Prince Vasily Mikhailovich Dolgorukov-Krymsky (Russian: Князь Васи́лий Миха́йлович Долгору́ков-Кры́мский; 1 July 1722 – 30 January 1782) was a general of the Russian Empire and Governor-General of Moscow from 1780 to 1782. Already a seasoned veteran of several wars, he was a senior military commander of the Russo-Turkish War of 1768–1774, where his forces occupied the Crimean Khanate, from which he derived his honorary title of "Krymsky".

He was the original builder and owner of the House of the Unions and numerous other historic mansions that dot the city of Moscow.

Biography
Vasily Mikhailovich was the son of senator and governor of Siberia Prince Mikhail Vladimirovich Dolgorukov from his marriage to Princess Yevdokiya Yurievna Odoyevskaya. His childhood was marked by the disgrace and imprisonment of his uncle Vasily Vladimirovich Dolgorukov under the reign of Empress Anna Ioannovna, which affected the entire family. Vasily Mikhailovich was inducted into the military as a private in 1735 at the age of 13, where he gained his first combat experience fighting under Field Marshal Burkhard Christoph von Münnich in the Crimea. He would distinguish himself at the Siege of Perekop. Before the storming of the fortress, Münnich promised that the first soldier to ascend the fortifications alive would be promoted to officer. Young Dolgorukov would prove to be that soldier, and was given the rank of poruchik.
 
When Anna had ascended the throne, she had ordered that no one from the Dolgorukov family be granted officer rank in the military, that they could only be allowed in the enlisted ranks. According to research by Valentin Pikul, Münnich reported the events of the siege to the Empress in person, including his act of promoting Vasily. Anna simply replied to her general, "Do not take away my sword from this suckling", and so Vasily Mikhailovich became the only member of his entire noble clan to be exempted from the ban during her ten-year reign.

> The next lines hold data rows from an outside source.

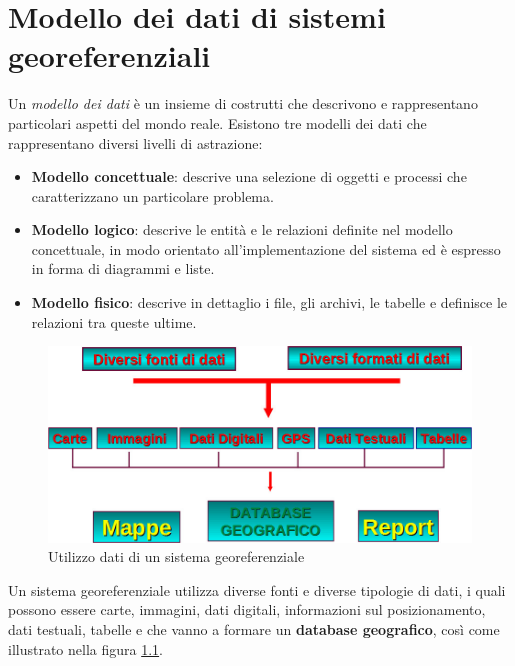 
\chapter{Modello dei dati di sistemi georeferenziali}
\label{modellodati}

Un \textit{modello dei dati} è un insieme di costrutti che descrivono e rappresentano particolari aspetti del mondo reale.
Esistono tre modelli dei dati che rappresentano diversi livelli di astrazione:
\begin{itemize}
\item \textbf{Modello concettuale}: descrive una selezione di oggetti e processi che caratterizzano un particolare problema.
\item \textbf{Modello logico}: descrive le entità e le relazioni definite nel modello concettuale, in modo orientato all'implementazione del sistema ed è espresso in forma di diagrammi e liste.
\item \textbf{Modello fisico}: descrive in dettaglio i file, gli archivi, le tabelle e definisce le relazioni tra queste ultime.
\end{itemize}

\begin{figure}
\includegraphics[scale=0.4]{./imgs/datigeograficiimage.jpg}
\caption{Utilizzo dati di un sistema georeferenziale\label{ref:datigeograficiimage}}

\end{figure}



Un sistema georeferenziale utilizza diverse fonti e diverse tipologie di dati, i quali possono essere carte, immagini, dati digitali, informazioni sul posizionamento, dati testuali, tabelle e che vanno a formare un \textbf{database geografico}, così come illustrato nella figura \ref{ref:datigeograficiimage}.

Under the rule of Elizabeth Petrovna, Dolgorukov would find himself promoted rapidly through the ranks. In 1741 he would be made a captain, and by 1745 would be a lieutenant-colonel and adjutant to his now rehabilitated uncle Vasily Vladamirovich, who had been appointed president of the Collegium of War, the body that oversaw the entire Imperial Army. In 1747 he was made a full colonel and given command over his own regiment, the Tobolsk Infantry. According to the recollections of Prince Yakov Shakhovskoy, which he cited from his personal notes, Dolgorukov conspicuously studied from his fellow commanders to improve his knowledge of military affairs.

Seven Years' War

Dolgorukov, now a major-general, served in the Seven Years' War, distinguishing himself at both the Siege of Küstrin and the subsequent Battle of Zorndorf in August 1758. For the valor he demonstrated at Küstrin, he would later be promoted to lieutenant-general and awarded the Order of Alexander Nevsky. Towards the end of this campaign Dolgorukov was wounded in the leg by canister shot, and had to seek treatment for his injury, but the General recovered in time to lead an infantry brigade at the Kunersdorf. He was also present at the Third Siege of Kolberg as one of Rumyanstev's subordinates. When Catherine the Great took power towards the end of the war, she made a point of favoring Dolgorukov for his service, having him promoted to general-in-chief on the day of her formal coronation. In 1767 she would award him the Order of St. Andrew, the highest order of knighthood in the Russian Empire.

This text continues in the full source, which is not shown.